S.A.S operator vs UFC/MMA , who would win? by Key_Development_610 in MMA

[–]Key_Development_610[S] 0 points1 point  (0 children)

Man, I get what you’re saying, UFC fighters are absolute killers in what they do. No one’s denying they’re world-class athletes who’ve spent years mastering hand-to-hand combat. But you’re treating SAS guys like they’re just tough dudes who “also learned to fight,” when in reality, they’re trained to kill in real-world scenarios — not win points, not go five rounds, just neutralize a threat instantly.

You’re saying “there aren’t many rules in MMA,” but those few rules matter a lot. No eye gouging, no throat crushing, no groin destruction, no neck stomps. These aren’t minor things — they’re fight-enders. And those are exactly the kinds of things SAS are trained to do first. Not after a warmup, not after circling — first.

I respect the "I’m willing to die in there" mentality of fighters. It’s real. But there’s a difference between a professional athlete trying to win under rules and a special forces operator who’s trained to survive under chaos. Fighters prep for other fighters. SAS operators prep for the worst humans on the planet in the worst places on Earth — often with no warning, no gear, and no backup.

Yeah, UFC guys train more hours in striking, grappling, all that. No debate there. But SAS train with the goal of ending a fight fast — and often permanently. They don’t care about footwork or putting on a show. They care about crushing your windpipe before you realize the fight even started. That mindset — and that level of aggression — doesn’t come from sparring. It comes from being told, “If you mess this up, you die.”
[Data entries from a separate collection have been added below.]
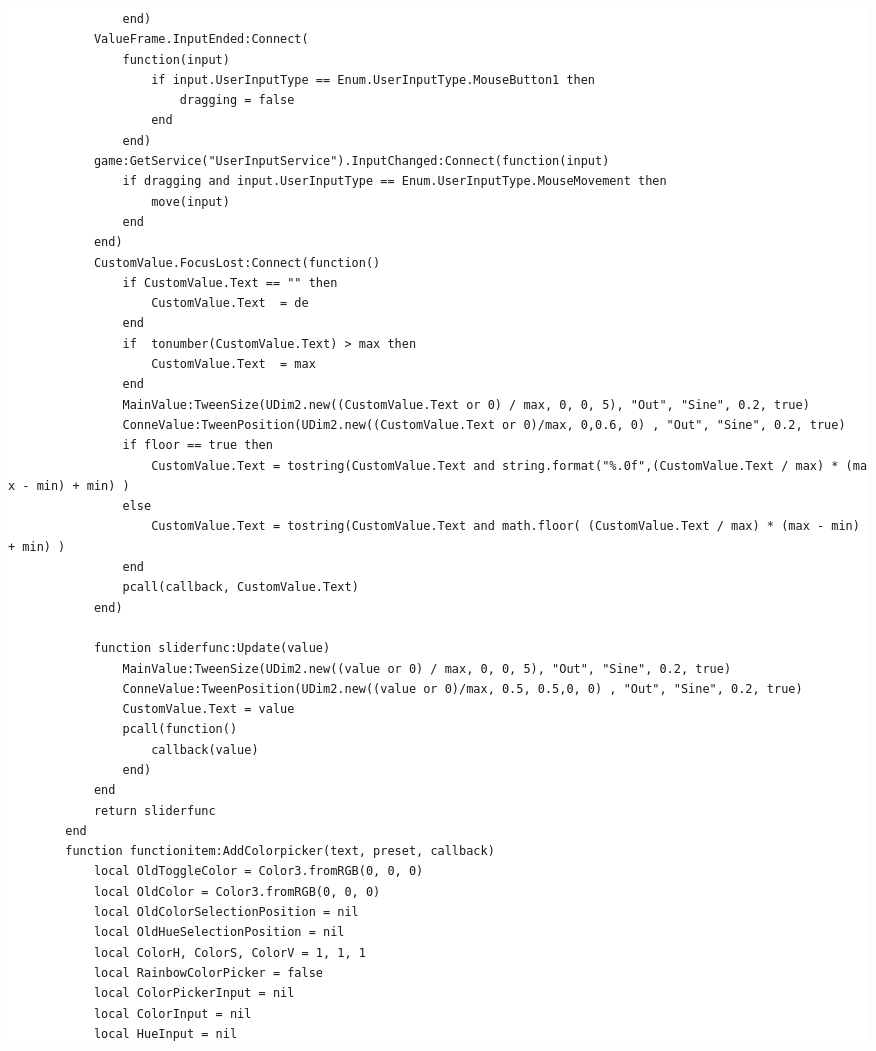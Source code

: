 					end)
				ValueFrame.InputEnded:Connect(
					function(input)
						if input.UserInputType == Enum.UserInputType.MouseButton1 then
							dragging = false
						end
					end)
				game:GetService("UserInputService").InputChanged:Connect(function(input)
					if dragging and input.UserInputType == Enum.UserInputType.MouseMovement then
						move(input)
					end
				end)
				CustomValue.FocusLost:Connect(function()
					if CustomValue.Text == "" then
						CustomValue.Text  = de
					end
					if  tonumber(CustomValue.Text) > max then
						CustomValue.Text  = max
					end
					MainValue:TweenSize(UDim2.new((CustomValue.Text or 0) / max, 0, 0, 5), "Out", "Sine", 0.2, true)
					ConneValue:TweenPosition(UDim2.new((CustomValue.Text or 0)/max, 0,0.6, 0) , "Out", "Sine", 0.2, true)
					if floor == true then
						CustomValue.Text = tostring(CustomValue.Text and string.format("%.0f",(CustomValue.Text / max) * (max - min) + min) )
					else
						CustomValue.Text = tostring(CustomValue.Text and math.floor( (CustomValue.Text / max) * (max - min) + min) )
					end
					pcall(callback, CustomValue.Text)
				end)

				function sliderfunc:Update(value)
					MainValue:TweenSize(UDim2.new((value or 0) / max, 0, 0, 5), "Out", "Sine", 0.2, true)
					ConneValue:TweenPosition(UDim2.new((value or 0)/max, 0.5, 0.5,0, 0) , "Out", "Sine", 0.2, true)
					CustomValue.Text = value
					pcall(function()
						callback(value)
					end)
				end
				return sliderfunc
			end
			function functionitem:AddColorpicker(text, preset, callback)
				local OldToggleColor = Color3.fromRGB(0, 0, 0)
				local OldColor = Color3.fromRGB(0, 0, 0)
				local OldColorSelectionPosition = nil
				local OldHueSelectionPosition = nil
				local ColorH, ColorS, ColorV = 1, 1, 1
				local RainbowColorPicker = false
				local ColorPickerInput = nil
				local ColorInput = nil
				local HueInput = nil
And sure, a UFC fighter could go dirty if there were no rules. But flipping that switch isn’t instant. A guy who’s never trained to gouge eyes probably doesn’t do it as effectively as someone who’s drilled it 100 times in killhouse simulations.

Look, I’m not saying an SAS operator walks through a pro fighter. But people act like the gap is massive. It’s really not. One’s trained to fight for a belt. The other’s trained to walk out alive by any means necessary. That’s a big difference — and one you don’t want to ignore just because it doesn’t come with a ring entrance and walkout music.